One thing that I notice that many beginners in writing do is that they tend to make lists of details. For example, you may have seen sentences that sound like this: “Our winters forced us to keep a simple diet of carrots, cabbage, and rabbit served in a watery stew.” The problem with these kinds of details is that they are not being introduced in an organic manner. While it may be the most concise way to do it, writers are in the business of crafting fiction, not writing police reports. I always ask myself, why are reading about these details? I believe that it is a vestigial part of the writing process: we writers must create something from nothing, and oftentimes we leave in these details without first polishing then.
My method of incorporating details involves the use of characters and the use of relative detail. For me, I find it best to introduce details through actions.

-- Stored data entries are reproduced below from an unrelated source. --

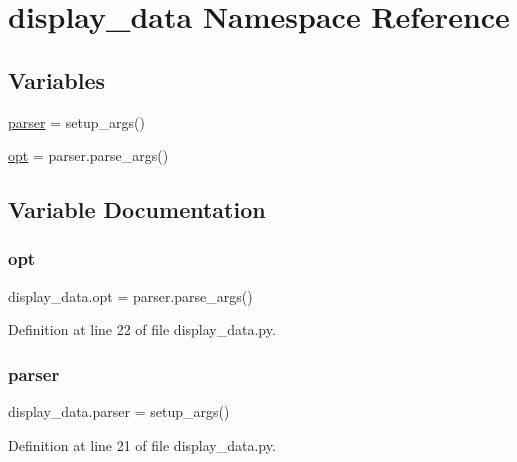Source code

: \hypertarget{namespacedisplay__data}{}\section{display\+\_\+data Namespace Reference}
\label{namespacedisplay__data}
\subsection*{Variables}
\begin{DoxyCompactItemize}
\item 
\hyperlink{namespacedisplay__data_aa3243f42a25038810d228d5d226a038c}{parser} = setup\+\_\+args()
\item 
\hyperlink{namespacedisplay__data_a52acd52b27bb3118944fbb9cf76caaf4}{opt} = parser.\+parse\+\_\+args()
\end{DoxyCompactItemize}


\subsection{Variable Documentation}
\mbox{\label{namespacedisplay__data_a52acd52b27bb3118944fbb9cf76caaf4}} 
\subsubsection{\texorpdfstring{opt}{opt}}
{\footnotesize\ttfamily display\+\_\+data.\+opt = parser.\+parse\+\_\+args()}



Definition at line 22 of file display\+\_\+data.\+py.

\mbox{\label{namespacedisplay__data_aa3243f42a25038810d228d5d226a038c}} 
\subsubsection{\texorpdfstring{parser}{parser}}
{\footnotesize\ttfamily display\+\_\+data.\+parser = setup\+\_\+args()}



Definition at line 21 of file display\+\_\+data.\+py.

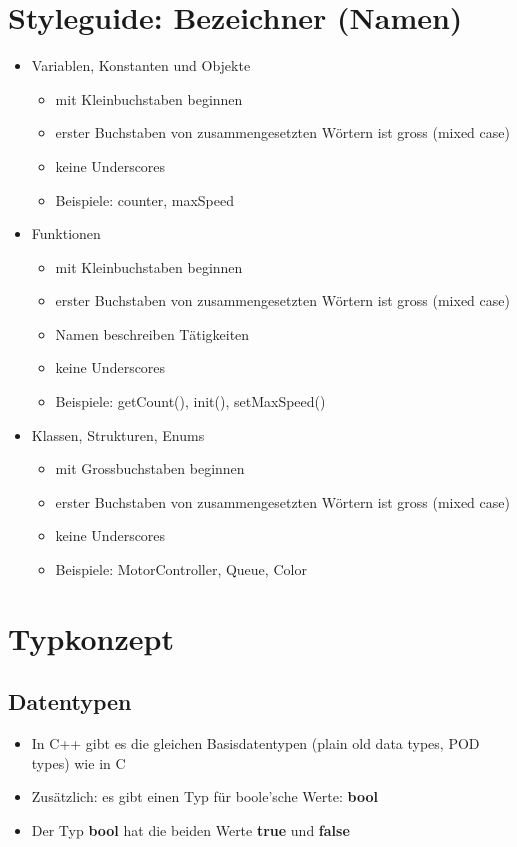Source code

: \section{Styleguide: Bezeichner (\raisebox{-0.9ex}{\~{ }}Namen)}
\begin{itemize}
	\item Variablen, Konstanten und Objekte
	\begin{itemize}
		\item mit Kleinbuchstaben beginnen
		\item erster Buchstaben von zusammengesetzten Wörtern ist gross (mixed case)
		\item keine Underscores
		\\
		\item[\-] Beispiele: counter, maxSpeed
	\end{itemize}
	\vspace{\baselineskip}
	\item Funktionen
	\begin{itemize}
		\item mit Kleinbuchstaben beginnen
		\item erster Buchstaben von zusammengesetzten Wörtern ist gross (mixed case)
		\item Namen beschreiben Tätigkeiten
		\item keine Underscores
		\\
		\item[\-] Beispiele: getCount(), init(), setMaxSpeed()
	\end{itemize}
	\vspace{\baselineskip}
	\item Klassen, Strukturen, Enums
	\begin{itemize}
		\item mit Grossbuchstaben beginnen
		\item erster Buchstaben von zusammengesetzten Wörtern ist gross (mixed case)
		\item keine Underscores
		\\
		\item[\-] Beispiele: MotorController, Queue, Color
	\end{itemize}
\end{itemize}

\section{Typkonzept}

\subsection{Datentypen}
\begin{itemize}
	\item In C++ gibt es die gleichen Basisdatentypen (plain old data types, POD types) wie in C
	\item Zusätzlich: es gibt einen Typ für boole'sche Werte: \textbf{bool}
	\item Der Typ \textbf{bool} hat die beiden Werte \textbf{true} und \textbf{false}
\end{itemize}

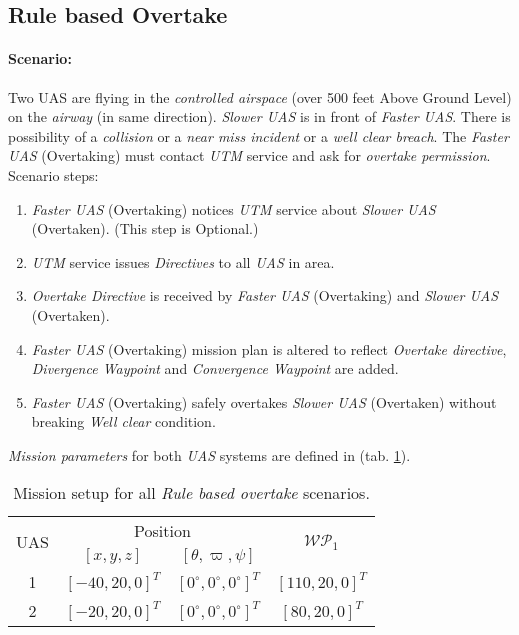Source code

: \subsection{Rule based Overtake}\label{s:testRuleOvertake}
    \paragraph{Scenario:} Two UAS are flying in the \emph{controlled airspace} (over 500 feet Above Ground Level) on the \emph{airway} (in same direction). \emph{Slower UAS} is in front of \emph{Faster UAS}. There is possibility of a \emph{collision} or a \emph{near miss incident} or a \emph{well clear breach}. The \emph{Faster UAS} (Overtaking) must contact \emph{UTM} service and ask for \emph{overtake permission}. Scenario steps:
    
    \begin{enumerate}
        \item \emph{Faster UAS} (Overtaking) notices \emph{UTM} service about \emph{Slower UAS} (Overtaken). (This step is Optional.)
        
        \item \emph{UTM} service issues \emph{Directives} to all \emph{UAS} in area.
        
        \item \emph{Overtake Directive} is received by \emph{Faster UAS} (Overtaking) and \emph{Slower UAS} (Overtaken).
        
        \item \emph{Faster UAS} (Overtaking) mission plan is altered to reflect \emph{Overtake directive}, \emph{Divergence Waypoint} and \emph{Convergence Waypoint} are added.
        
        \item \emph{Faster UAS} (Overtaking) safely overtakes \emph{Slower UAS} (Overtaken) without breaking \emph{Well clear} condition.
    \end{enumerate}
    
    \noindent\emph{Mission parameters} for both \emph{UAS} systems are defined in (tab. \ref{tab:missionSetupRuleBasedOvertakeScenarios}).
    
    \begin{table}[H]
        \centering
        \begin{tabular}{c||c|c||c}
            \multirow{2}{*}{UAS} &\multicolumn{2}{c||}{Position} & \multirow{2}{*}{$\mathscr{WP}_1$} \\\cline{2-3}
              & $[x,y,z]$           & $[\theta,\varpi,\psi]$           & \\\hline\hline
            1 & $[-40,20,0]^T $       & $[0^\circ,0^\circ,0^\circ]^T$    & $[110,20,0]^T$\\\hline 
            2 & $[-20,20,0]^T $       & $[0^\circ,0^\circ,0^\circ]^T$    & $[80,20,0]^T$\\
        \end{tabular}
        \caption{Mission setup for all \emph{Rule based overtake} scenarios.}
        \label{tab:missionSetupRuleBasedOvertakeScenarios}
    \end{table}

If one wishes to tell the reader that someone’s diet consists of a spare stew of carrots, cabbage, and rabbit, then one might write something like this:
The winter was miserly with its gifts, and I had to uproot the carrots before the frost turned them brittle. By the time I finished with that, my hands were shivering enough to make the simple act of chopping cabbage an exercise in keeping my digits intact. Skinning the rabbit and quartering it was no easier: I nearly sliced a groove into the palm of my hand. It would have been a noble sacrifice for my family though, as there are no other ways for a woman to draw blood in the name of her family.
Note that the details of the diet are not explicitly told to the reader. We can easily infer it though, because we see that they are all a part of preparing the stew. The passage can also be used to tell us something about the character who is narrating it.
Then, there’s what I call relative details. Sometimes, you’ll come across a sentence like this: “It was 102 degrees,” or “She tipped him a hundred dollars.” These are absolutes. They tell me nothing about the weather or the value of the currency that was given. Instead of using absolutes, use something that is more relative and relevant. If it is 102 degrees, you can tell the reader, “The sun tarred the 542 backs bent in the fields of Chesterville, imprinting dark heavy patches of sweat on their plaid shirts that refused to dry.” This gives us a the impression that is hot. When we are told that it is 102 degrees, we have no information about how that affects anyone.
And that’s that for now. Those are my two tips for the week.